Appeared in The New York Sun August 1, 2006
When you buy any big-ticket item, whether a house, a car, or a big-screen television, you compare prices. So isn't it astounding that last year Americans laid out nearly $2 trillion for health care with only the vaguest inkling of the price for individual products and services? For Americans today, comparison shopping in medical services is next to impossible. Doctors and hospitals seldom post prices in waiting rooms. Usually, there's not even anyone in doctors' offices authorized to release prices. Only in the healthcare market, where there's precious little incentive to control spending anyway, do consumers put up with this.
We shell out plenty for co-pays, but health care "seems" almost free because those fees are but a fraction of the true costs of our care. For most people, employer-provided insurance or the government paint over the price tags. So you don't, and can't, compare price to value. That's why demand and supply are so out of whack today. It's also why healthcare costs are skyrocketing. They rose at the rate of 7.9% in 2004, or three times the rate of inflation.
But that has finally begun to change as premium jolts hit employers, government payers, and ultimately families. As a result, what is called "price transparency" is beginning to gain a toehold in the new healthcare economy. The movement toward transparency got a big boost recently when the Centers for Medicare and Medicaid Services posted a gigantic spreadsheet on its Web site. The site now lists what Medicare paid last year for 30 elective inpatient hospital procedures and other common hospital admissions.
Broken out by states and counties within states, the new listing for the first time provides "prices" — admittedly backward-looking calculations — for a variety of treatments provided in 2005, including heart operations, hip and knee replacements, kidney and urinary tract operations, gallbladder surgery, and back and neck operations.The results are eye-opening.
There is a huge discrepancy between the prices hospitals list and what Medicare actually pays for services. Medicare's payment is generally a third or less of the list charges. For example, Medicare's average payment, nationally, for a heart valve operation was $38,538, but the average hospital list price was $115,221. What's more, there are huge price differentials between different hospitals in different parts of the country. CMS lists the ranges of Medicare payments by county, but hospital-specific pricing data are not yet available. That valve replacement could cost as little as $26,600 in Schenectady but more than $68,000 in Hardin County, Ky.
Information about the quality of health care in the past has been buried as effectively as price. Apart from piecemeal magazine lists, there was no place a consumer could find comprehensive rankings of the best places to get bypass surgery or the most successful surgeons. CMS also is trying to change that. The agency is now putting on the Web the number of specific procedures done at each hospital. That number alone is a reasonable, if not perfect, indicator of a hospital's expertise. From the data Medicare has published, you may be better off at Florida Hospital in Orange County with 177 heart valve replacements last year than Salina Regional Health Center in Kansas, with only 11.

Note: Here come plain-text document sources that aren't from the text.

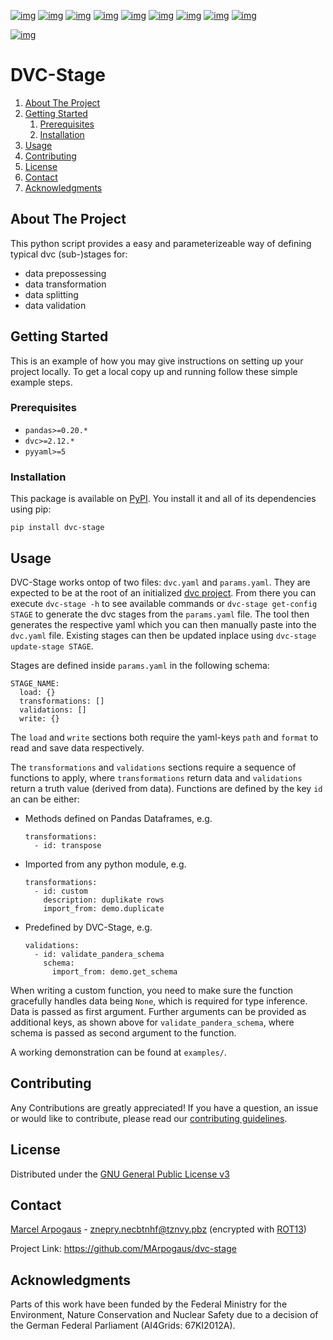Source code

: [![img](https://img.shields.io/github/contributors/MArpogaus/dvc-stage.svg?style=flat-square)](https://github.com/MArpogaus/dvc-stage/graphs/contributors)
[![img](https://img.shields.io/github/forks/MArpogaus/dvc-stage.svg?style=flat-square)](https://github.com/MArpogaus/dvc-stage/network/members)
[![img](https://img.shields.io/github/stars/MArpogaus/dvc-stage.svg?style=flat-square)](https://github.com/MArpogaus/dvc-stage/stargazers)
[![img](https://img.shields.io/github/issues/MArpogaus/dvc-stage.svg?style=flat-square)](https://github.com/MArpogaus/dvc-stage/issues)
[![img](https://img.shields.io/github/license/MArpogaus/dvc-stage.svg?style=flat-square)](https://github.com/MArpogaus/dvc-stage/blob/main/LICENSE)
[![img](https://img.shields.io/github/actions/workflow/status/MArpogaus/dvc-stage/run_demo.yaml.svg?label=test&style=flat-square)](https://github.com/MArpogaus/dvc-stage/actions/workflows/run_demo.yaml)
[![img](https://img.shields.io/github/actions/workflow/status/MArpogaus/dvc-stage/release.yaml.svg?label=release&style=flat-square)](https://github.com/MArpogaus/dvc-stage/actions/workflows/release.yaml)
[![img](https://img.shields.io/badge/pre--commit-enabled-brightgreen.svg?logo=pre-commit&style=flat-square)](https://github.com/MArpogaus/dvc-stage/blob/main/.pre-commit-config.yaml)
[![img](https://img.shields.io/badge/-LinkedIn-black.svg?style=flat-square&logo=linkedin&colorB=555)](https://linkedin.com/in/MArpogaus)

[![img](https://img.shields.io/pypi/v/dvc-stage.svg?style=flat-square)](https://pypi.org/project/dvc-stage)


# DVC-Stage

1.  [About The Project](#org8c385f4)
2.  [Getting Started](#orgb60b632)
    1.  [Prerequisites](#orgc8328c6)
    2.  [Installation](#org86643e5)
3.  [Usage](#orgc30aa7f)
4.  [Contributing](#orgee2d7cf)
5.  [License](#orgededbbb)
6.  [Contact](#org4d9524e)
7.  [Acknowledgments](#org3ccffb6)


<a id="org8c385f4"></a>

## About The Project

This python script provides a easy and parameterizeable way of defining typical dvc (sub-)stages for:

-   data prepossessing
-   data transformation
-   data splitting
-   data validation


<a id="orgb60b632"></a>

## Getting Started

This is an example of how you may give instructions on setting up your
project locally. To get a local copy up and running follow these simple
example steps.


<a id="orgc8328c6"></a>

### Prerequisites

-   `pandas>=0.20.*`
-   `dvc>=2.12.*`
-   `pyyaml>=5`


<a id="org86643e5"></a>

### Installation

This package is available on [PyPI](https://pypi.org/project/dvc-stage/).
You install it and all of its dependencies using pip:

    pip install dvc-stage


<a id="orgc30aa7f"></a>

## Usage

DVC-Stage works ontop of two files: `dvc.yaml` and `params.yaml`. They
are expected to be at the root of an initialized [dvc
project](https://dvc.org/). From there you can execute `dvc-stage -h` to see available
commands or `dvc-stage get-config STAGE` to generate the dvc stages from
the `params.yaml` file. The tool then generates the respective yaml
which you can then manually paste into the `dvc.yaml` file. Existing
stages can then be updated inplace using `dvc-stage update-stage STAGE`.

Stages are defined inside `params.yaml` in the following schema:

    STAGE_NAME:
      load: {}
      transformations: []
      validations: []
      write: {}

The `load` and `write` sections both require the yaml-keys `path` and
`format` to read and save data respectively.

The `transformations` and `validations` sections require a sequence of
functions to apply, where `transformations` return data and
`validations` return a truth value (derived from data). Functions are
defined by the key `id` an can be either:

-   Methods defined on Pandas Dataframes, e.g.

        transformations:
          - id: transpose

-   Imported from any python module, e.g.

        transformations:
          - id: custom
            description: duplikate rows
            import_from: demo.duplicate

-   Predefined by DVC-Stage, e.g.

        validations:
          - id: validate_pandera_schema
            schema:
              import_from: demo.get_schema

When writing a custom function, you need to make sure the function
gracefully handles data being `None`, which is required for type
inference. Data is passed as first argument. Further arguments can be
provided as additional keys, as shown above for
`validate_pandera_schema`, where schema is passed as second argument to
the function.

A working demonstration can be found at `examples/`.


<a id="orgee2d7cf"></a>

## Contributing

Any Contributions are greatly appreciated! If you have a question, an issue or would like to contribute, please read our [contributing guidelines](CONTRIBUTING.md).


<a id="orgededbbb"></a>

## License

Distributed under the [GNU General Public License v3](COPYING)


<a id="org4d9524e"></a>

## Contact

[Marcel Arpogaus](https://github.com/MArpogaus/) - [znepry.necbtnhf@tznvy.pbz](mailto:znepry.necbtnhf@tznvy.pbz) (encrypted with [ROT13](<https://rot13.com/>))

Project Link:
<https://github.com/MArpogaus/dvc-stage>


<a id="org3ccffb6"></a>

## Acknowledgments

Parts of this work have been funded by the Federal Ministry for the Environment, Nature Conservation and Nuclear Safety due to a decision of the German Federal Parliament (AI4Grids: 67KI2012A).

This is just the first phase. CMS will post payment information for ambulatory surgery centers later this summer, and for common hospital outpatient and physician services this fall. The CMS administrator, Mark B. McClellan, and his team at CMS are leading the way in this government effort, and many private health plans, such as Aetna and Humana, are developing price and quality lists for their members as well. Even so, however, progress remains uneven. The House of Representatives last week passed the Better Health Information System Act of 2006, designed to improve the efficiency and safety of the nation's health care system. But a provision in the bill that would have required broader pricing disclosure by hospitals was killed by the hospital lobby. Clearly, more consumer pressure is needed to bring large institutions into the 21st century of price transparency.
Consumers desperately need more accurate information on health care costs. The uninsured often wind up paying the top list price and they, above anyone else, need to know whether others have been able to negotiate better rates. The growing number of people with health savings accounts ? three million and counting ? want to know how to spend their valuable health-care dollars.
Smart shopping can pay off. The cost of health savings-account-eligible policy premiums went up by just 2% this year. Regular insurance premiums rose by 7%. Cost-conscious consumers may have found a way out of the crisis that threatens to make health care unaffordable for those without generous employers. If our nation is ever going to get its health care costs under control, it needs to know what those costs actually are. CMS should be congratulated for this new effort toward price transparency.
Ms. Turner is president of the Galen Institute, a non-profit organization devoted to health policy research and education.